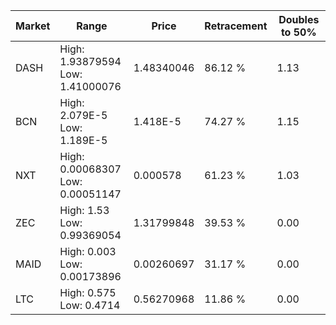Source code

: | Market | Range | Price| Retracement | Doubles to 50% |
| --- | --- | --- | --- | --- |
| DASH | High: 1.93879594<br />Low: 1.41000076 | 1.48340046 | 86.12 % | 1.13 |
| BCN | High: 2.079E-5<br />Low: 1.189E-5 | 1.418E-5 | 74.27 % | 1.15 |
| NXT | High: 0.00068307<br />Low: 0.00051147 | 0.000578 | 61.23 % | 1.03 |
| ZEC | High: 1.53<br />Low: 0.99369054 | 1.31799848 | 39.53 % | 0.00 |
| MAID | High: 0.003<br />Low: 0.00173896 | 0.00260697 | 31.17 % | 0.00 |
| LTC | High: 0.575<br />Low: 0.4714 | 0.56270968 | 11.86 % | 0.00 |
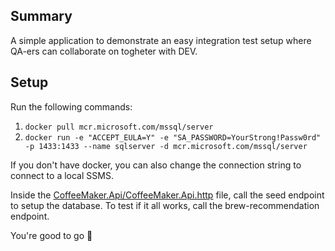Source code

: ## Summary

A simple application to demonstrate an easy integration test setup where QA-ers can collaborate on togheter with DEV.

## Setup

Run the following commands:
1.  `docker pull mcr.microsoft.com/mssql/server`
2.  `docker run -e "ACCEPT_EULA=Y" -e "SA_PASSWORD=YourStrong!Passw0rd" -p 1433:1433 --name sqlserver -d mcr.microsoft.com/mssql/server`

If you don't have docker, you can also change the connection string to connect to a local SSMS.

Inside the [CoffeeMaker.Api/CoffeeMaker.Api.http](https://github.com/JarneVanAerde/CoffeeMaker/blob/a92d967f845a5c4cb50d741556eec902430ee344/CoffeeMaker.Api/CoffeeMaker.Api.http) file, call the seed endpoint to setup the database.
To test if it all works, call the brew-recommendation endpoint.

You're good to go 🎉
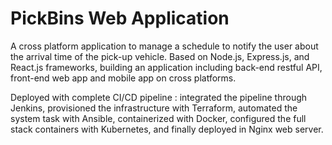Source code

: # PickBins Web Application
A cross platform application to manage a schedule to notify the user about the arrival time of the pick-up vehicle. Based on Node.js, Express.js, and React.js frameworks, building an application including back-end restful API, front-end web app and mobile app on cross platforms.


Deployed with complete CI/CD pipeline : integrated the pipeline through Jenkins, provisioned the infrastructure with Terraform, automated the system task with Ansible, containerized with Docker, configured the full stack containers with Kubernetes, and finally deployed in Nginx web server.
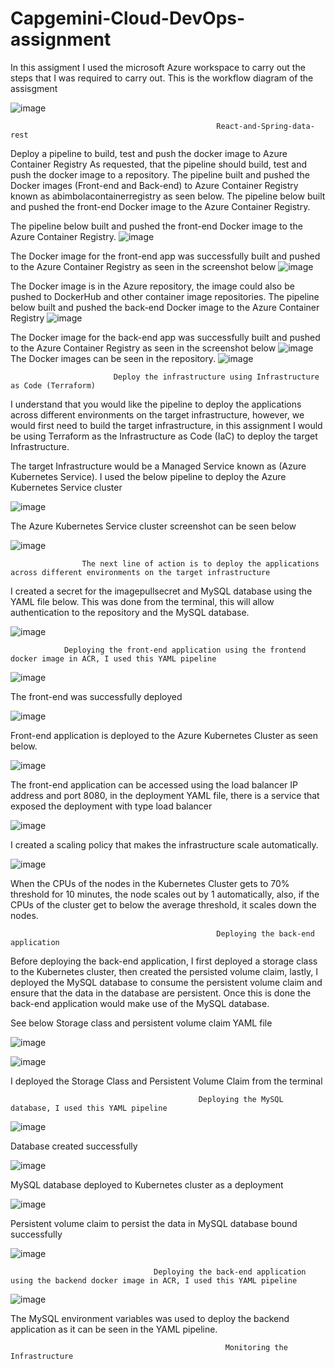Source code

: # Capgemini-Cloud-DevOps-assignment
In this assigment I used the microsoft Azure workspace to carry out the steps that I was required to carry out.
                                      This is the workflow diagram of the assisgment

![image](https://user-images.githubusercontent.com/95041171/176235626-5be80ab5-306f-4e45-b46c-186afe004994.png)

                                                  React-and-Spring-data-rest
Deploy a pipeline to build, test and push the docker image to Azure Container Registry
As requested, that the pipeline should build, test and push the docker image to a repository. The pipeline built and pushed the Docker images (Front-end and Back-end) to Azure Container Registry known as abimbolacontainerregistry as seen below.
The pipeline below built and pushed the front-end Docker image to the Azure Container Registry.


The pipeline below built and pushed the front-end Docker image to the Azure Container Registry.
![image](https://user-images.githubusercontent.com/95041171/176218164-c6f01fbb-b1aa-4e2a-a8e6-22cc5cca407a.png)

The Docker image for the front-end app was successfully built and pushed to the Azure Container Registry as seen in the screenshot below
![image](https://user-images.githubusercontent.com/95041171/176218247-b0470515-6680-4bb2-a3ff-a31c2c3c396b.png)

The Docker image is in the Azure repository, the image could also be pushed to DockerHub and other container image repositories.
The pipeline below built and pushed the back-end Docker image to the Azure Container Registry
![image](https://user-images.githubusercontent.com/95041171/176218488-f0b214fc-7a03-4ae7-afbd-9a84ab4626ed.png)

The Docker image for the back-end app was successfully built and pushed to the Azure Container Registry as seen in the screenshot below
![image](https://user-images.githubusercontent.com/95041171/176218633-5e0ff1f0-4950-40c4-bf02-d7425a621075.png)
The Docker images can be seen in the repository.
![image](https://user-images.githubusercontent.com/95041171/176218763-1f20d00f-548a-4a36-8598-bb8315588477.png)

                           Deploy the infrastructure using Infrastructure as Code (Terraform)
I understand that you would like the pipeline to deploy the applications across different environments on the target infrastructure, however, we would first need to build the target infrastructure, in this assignment I would be using Terraform as the Infrastructure as Code (IaC) to deploy the target Infrastructure.

The target Infrastructure would be a Managed Service known as (Azure Kubernetes Service).
I used the below pipeline to deploy the Azure Kubernetes Service cluster

![image](https://user-images.githubusercontent.com/95041171/176219245-9cb5b43a-cec4-4bfb-9553-8d16fb79e0e6.png)

The Azure Kubernetes Service cluster screenshot can be seen below

![image](https://user-images.githubusercontent.com/95041171/176219350-002e3ca2-ab8a-493a-a62e-1b0719cd5126.png)

                    The next line of action is to deploy the applications across different environments on the target infrastructure
I created a secret for the imagepullsecret and MySQL database using the YAML file below. This was done from the terminal, this will allow authentication to the repository and the MySQL database.   

![image](https://user-images.githubusercontent.com/95041171/176220273-24bdab10-9123-43cc-9937-aba1d094df22.png)

                Deploying the front-end application using the frontend docker image in ACR, I used this YAML pipeline
                
![image](https://user-images.githubusercontent.com/95041171/176221267-2782b343-db06-4bdb-bf8e-aebe0346e017.png)

The front-end was successfully deployed

![image](https://user-images.githubusercontent.com/95041171/176221535-2921fe37-a848-44d3-8a7d-4850b6ec6f6b.png)

Front-end application is deployed to the Azure Kubernetes Cluster as seen below.

![image](https://user-images.githubusercontent.com/95041171/176221631-36684b92-8f4e-4e0a-927d-963de496b52c.png)

The front-end application can be accessed using the load balancer IP address and port 8080, in the deployment YAML file, there is a service that exposed the deployment with type load balancer

![image](https://user-images.githubusercontent.com/95041171/176221931-f4384cba-52bc-4c73-8f05-197a5d5297a9.png)

I created a scaling policy that makes the infrastructure scale automatically.

![image](https://user-images.githubusercontent.com/95041171/176222040-8029ca04-6ed8-4f9b-a89c-97457e6fccea.png)

When the CPUs of the nodes in the Kubernetes Cluster gets to 70% threshold for 10 minutes, the node scales out by 1 automatically, also, if the CPUs of the cluster get to below the average threshold, it scales down the nodes.

                                                  Deploying the back-end application
Before deploying the back-end application, I first deployed a storage class to the Kubernetes cluster, then created the persisted volume claim, lastly, I deployed the MySQL database to consume the persistent volume claim and ensure that the data in the database are persistent. Once this is done the back-end application would make use of the MySQL database.

See below Storage class and persistent volume claim YAML file

![image](https://user-images.githubusercontent.com/95041171/176222525-aef5ede6-f383-4147-b55d-4c12c411291f.png)

![image](https://user-images.githubusercontent.com/95041171/176222676-dfa4d253-613f-4af7-abe9-4edca17c86c9.png)

I deployed the Storage Class and Persistent Volume Claim from the terminal

                                              Deploying the MySQL database, I used this YAML pipeline
                                              
![image](https://user-images.githubusercontent.com/95041171/176222995-5fc99ab9-c8a4-4485-abff-289cf848236c.png)

Database created successfully

![image](https://user-images.githubusercontent.com/95041171/176223139-aafb9cce-78ab-4cab-989d-06e2030aa739.png)

MySQL database deployed to Kubernetes cluster as a deployment

![image](https://user-images.githubusercontent.com/95041171/176223230-94f25390-a5de-48fd-b898-e06e3ef6e87b.png)

Persistent volume claim to persist the data in MySQL database bound successfully

![image](https://user-images.githubusercontent.com/95041171/176223719-8dda8cad-e8fc-41a4-ae5a-ab9308ea03a1.png)

                                    Deploying the back-end application using the backend docker image in ACR, I used this YAML pipeline
                                    
![image](https://user-images.githubusercontent.com/95041171/176226299-99e18016-f0f6-41a2-98e5-2603b82eee95.png)

The MySQL environment variables was used to deploy the backend application as it can be seen in the YAML pipeline.

                                                    Monitoring the Infrastructure

                                     

                    
 
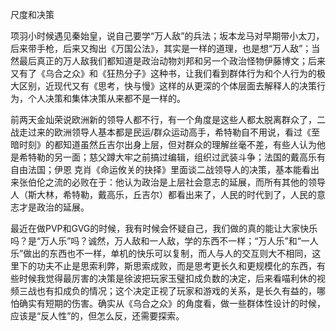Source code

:尺度和决策

项羽小时候遇见秦始皇，说自己要学“万人敌”的兵法；坂本龙马对早期带小太刀，后来带手枪，后来又掏出《万国公法》，其实是一样的道理，也是想“万人敌”；当然最后真正的万人敌我们都知道是政治动物刘邦和另一个政治怪物伊藤博文；后来又有了《乌合之众》和《狂热分子》这种书，让我们看到群体行为和个人行为的极大区别，近现代又有《思考，快与慢》这样的从更深的个体层面去解释人的决策行为，个人决策和集体决策从来都不是一样的。

前两天金灿荣说欧洲新的领导人都不行，有一个角度是这些人都太脱离群众了，二战走过来的欧洲领导人基本都是民运/群众运动高手，希特勒自不用说，看过《至暗时刻》的都知道虽然丘吉尔出身上层，但对群众的理解丝毫不差，有些人认为他是希特勒的另一面；慈父蹲大牢之前搞过编辑，组织过武装斗争；法国的戴高乐有自由法国；伊恩 克肖《命运攸关的抉择》里面谈二战领导人的决策，基本能看出来张伯伦之流的必败在于：他认为政治是上层社会意志的延展，而所有其他的领导人（斯大林，希特勒，戴高乐，丘吉尔）都看出来了，人民的时代到了，人民的意志才是政治的延展。

最近在做PVP和GVG的时候，我有时候会怀疑自己，我们做的真的能让大家快乐吗？是“万人乐”吗？诚然，万人敌和一人敌，学的东西不一样；“万人乐”和“一人乐”做出的东西也不一样，单机的快乐可以复制，而人与人的交互则大不相同，这里下的功夫不止是思索利弊，斯思索成败，而是思考更长久和更规模化的东西，有些时候我觉得最厉害的决策是徐波把玩家玉璧扣成负数的决定，后来看喵利休的视频三战也有扣成负的情况；这个决定正视了玩家和游戏的关系，是长久有益的，哪怕确实有短期的伤害。确实从《乌合之众》的角度看，做一些群体性设计的时候，应该是“反人性”的，但怎么反，还需要探索。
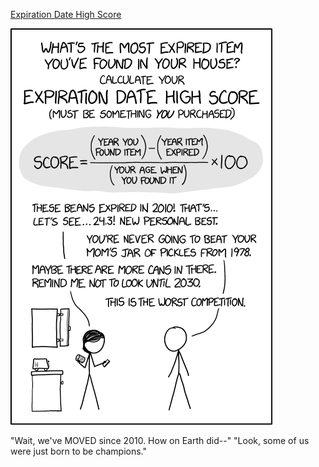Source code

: [Expiration Date High Score](https://xkcd.com/2178)

![Expiration Date High Score](./random_comic.png)

"Wait, we've MOVED since 2010. How on Earth did--" "Look, some of us were just born to be champions."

=-=-=-=-=

# [ASSIGNMENT]
Copy the records above exactly, from the first line through the line containing "PickBins Web Application", and leave out the pictures.

# [COMPLETED EXERCISE]
Source code

: | Market | Range | Price| Retracement | Doubles to 50% |
| --- | --- | --- | --- | --- |
| DASH | High: 1.93879594<br />Low: 1.41000076 | 1.48340046 | 86.12 % | 1.13 |
| BCN | High: 2.079E-5<br />Low: 1.189E-5 | 1.418E-5 | 74.27 % | 1.15 |
| NXT | High: 0.00068307<br />Low: 0.00051147 | 0.000578 | 61.23 % | 1.03 |
| ZEC | High: 1.53<br />Low: 0.99369054 | 1.31799848 | 39.53 % | 0.00 |
| MAID | High: 0.003<br />Low: 0.00173896 | 0.00260697 | 31.17 % | 0.00 |
| LTC | High: 0.575<br />Low: 0.4714 | 0.56270968 | 11.86 % | 0.00 |
Source code

: ## Summary

A simple application to demonstrate an easy integration test setup where QA-ers can collaborate on togheter with DEV.

## Setup

Run the following commands:
1.  `docker pull mcr.microsoft.com/mssql/server`
2.  `docker run -e "ACCEPT_EULA=Y" -e "SA_PASSWORD=YourStrong!Passw0rd" -p 1433:1433 --name sqlserver -d mcr.microsoft.com/mssql/server`

If you don't have docker, you can also change the connection string to connect to a local SSMS.

Inside the [CoffeeMaker.Api/CoffeeMaker.Api.http](https://github.com/JarneVanAerde/CoffeeMaker/blob/a92d967f845a5c4cb50d741556eec902430ee344/CoffeeMaker.Api/CoffeeMaker.Api.http) file, call the seed endpoint to setup the database.
To test if it all works, call the brew-recommendation endpoint.

You're good to go 🎉
Source code

: # PickBins Web Application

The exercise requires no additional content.